Bayer will appeal against the recent ruling of the General Court of the European Union (EU) to ban neonicotinoids.

In a statement,  the German multinational pharmaceutical company stated that it is concerned that the verdict, announced in April, could have far-reaching consequences for the certainty and predictability of active substance approvals in the EU.

By appealing against the verdict, Bayer aims to ensure that some general interpretations of the crop protection law established by the court are re-considered.

The company stated that these interpretations may have importance beyond this particular case, and Bayer believes they are “not legally founded”.

Bayer outlined that it respects the European legislative process and accepts the recent decision of the EU member states to broadly restrict the use of certain neonicotinoids in agriculture.

As a consequence, the company has withdrawn the clothianidin (insecticide) dossier from the ongoing renewal process.

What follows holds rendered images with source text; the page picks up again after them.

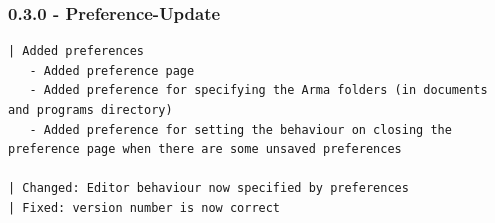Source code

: \documentclass[twoside=false]{scrbook}
\begin{document}
	\subsubsection*{0.3.0 - Preference-Update}
	\begin{lstlisting}[breaklines=true]
| Added preferences
   - Added preference page
   - Added preference for specifying the Arma folders (in documents and programs directory)
   - Added preference for setting the behaviour on closing the preference page when there are some unsaved preferences
		
| Changed: Editor behaviour now specified by preferences
| Fixed: version number is now correct
	\end{lstlisting}
	
\end{document}
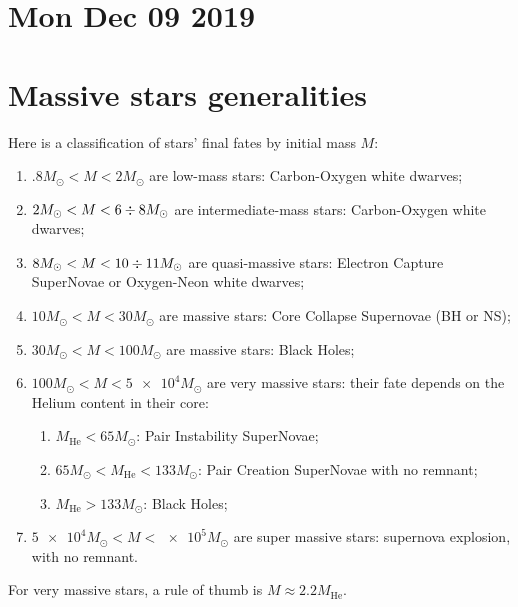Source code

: \documentclass[main.tex]{subfiles}
\begin{document}
\section*{Mon Dec 09 2019}

\section{Massive stars generalities}


Here is a classification of stars' final fates by initial mass \(M\): 
\begin{enumerate}
    \item \(\num{.8} M_{\odot} < M < \num{2} M_{\odot}\) are low-mass stars: Carbon-Oxygen white dwarves;
    \item \(\num{2} M_{\odot} < M < 6 \divisionsymbol 8 M_{\odot}\) are intermediate-mass stars: Carbon-Oxygen white dwarves;
    \item \(\num{8} M_{\odot} < M < 10 \divisionsymbol 11 M_{\odot}\) are quasi-massive stars: Electron Capture SuperNovae or Oxygen-Neon white dwarves;
    \item \(10 M_{\odot} < M < 30 M_{\odot}\) are massive stars: Core Collapse Supernovae (BH or NS);
    \item \(30 M_{\odot} < M < 100 M_{\odot}\) are massive stars: Black Holes;
    \item \(100 M_{\odot} < M < \num{5e4} M_{\odot}\) are very massive stars: their fate depends on the Helium content in their core: \begin{enumerate}
        \item \(M _{\text{He}} < 65 M_{\odot}\): Pair Instability SuperNovae;
        \item \(65 M_{\odot} < M _{\text{He}} < 133 M_{\odot}\): Pair Creation SuperNovae with no remnant;
        \item \(M _{\text{He}} > 133 M_{\odot}\): Black Holes;
    \end{enumerate}
    \item \(\num{5e4} M_{\odot} < M < \num{e5} M_{\odot}\)  are super massive stars: supernova explosion, with no remnant.
\end{enumerate}

For very massive stars, a rule of thumb is \(M \approx 2.2 M _{\text{He}} \).

\end{document}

Bayer also outlined that it stands by the safety of its products – which have been approved by regulatory bodies around the globe – and reiterates the value that neonicotinoids have for farmers in managing pests effectively.

EU gene-editing ruling

In other recent tillage news, European farmers’ group Copa-Cogeca expressed regret at the decision to re-categorise gene-edited crops, warning of potential consequences for EU agriculture.

It was announced in Brussels on Wednesday, (July 25) that gene-edited crops should be regulated in the same way as conventionally genetically modified organisms (GMOs).

The Brussels-based farmers’ representative group warned that the ruling, made by the European Court of Justice, risks putting European agriculture at a “disadvantage” to the rest of the world.